▶ [Work instructions]: Check every line in the listing below for "variable". Copy the ones where it occurs.

▶ [Data to use]:
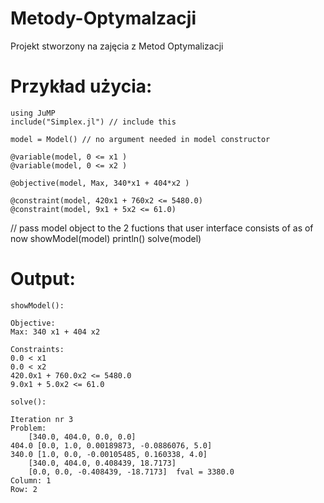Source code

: # Metody-Optymalzacji
Projekt stworzony na zajęcia z Metod Optymalizacji

# Przykład użycia:

```
using JuMP
include("Simplex.jl") // include this

model = Model() // no argument needed in model constructor

@variable(model, 0 <= x1 )
@variable(model, 0 <= x2 )

@objective(model, Max, 340*x1 + 404*x2 )

@constraint(model, 420x1 + 760x2 <= 5480.0)
@constraint(model, 9x1 + 5x2 <= 61.0)
```

// pass model object to the 2 fuctions that user interface consists of as of now
showModel(model)
println()
solve(model)

# Output:
```
showModel():

Objective:
Max: 340 x1 + 404 x2

Constraints:
0.0 < x1
0.0 < x2
420.0x1 + 760.0x2 <= 5480.0
9.0x1 + 5.0x2 <= 61.0

solve():

Iteration nr 3
Problem:
    [340.0, 404.0, 0.0, 0.0]
404.0 [0.0, 1.0, 0.00189873, -0.0886076, 5.0]
340.0 [1.0, 0.0, -0.00105485, 0.160338, 4.0]
    [340.0, 404.0, 0.408439, 18.7173]
    [0.0, 0.0, -0.408439, -18.7173]  fval = 3380.0
Column: 1
Row: 2
```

▶ [Answer space]:
@variable(model, 0 <= x1 )
@variable(model, 0 <= x2 )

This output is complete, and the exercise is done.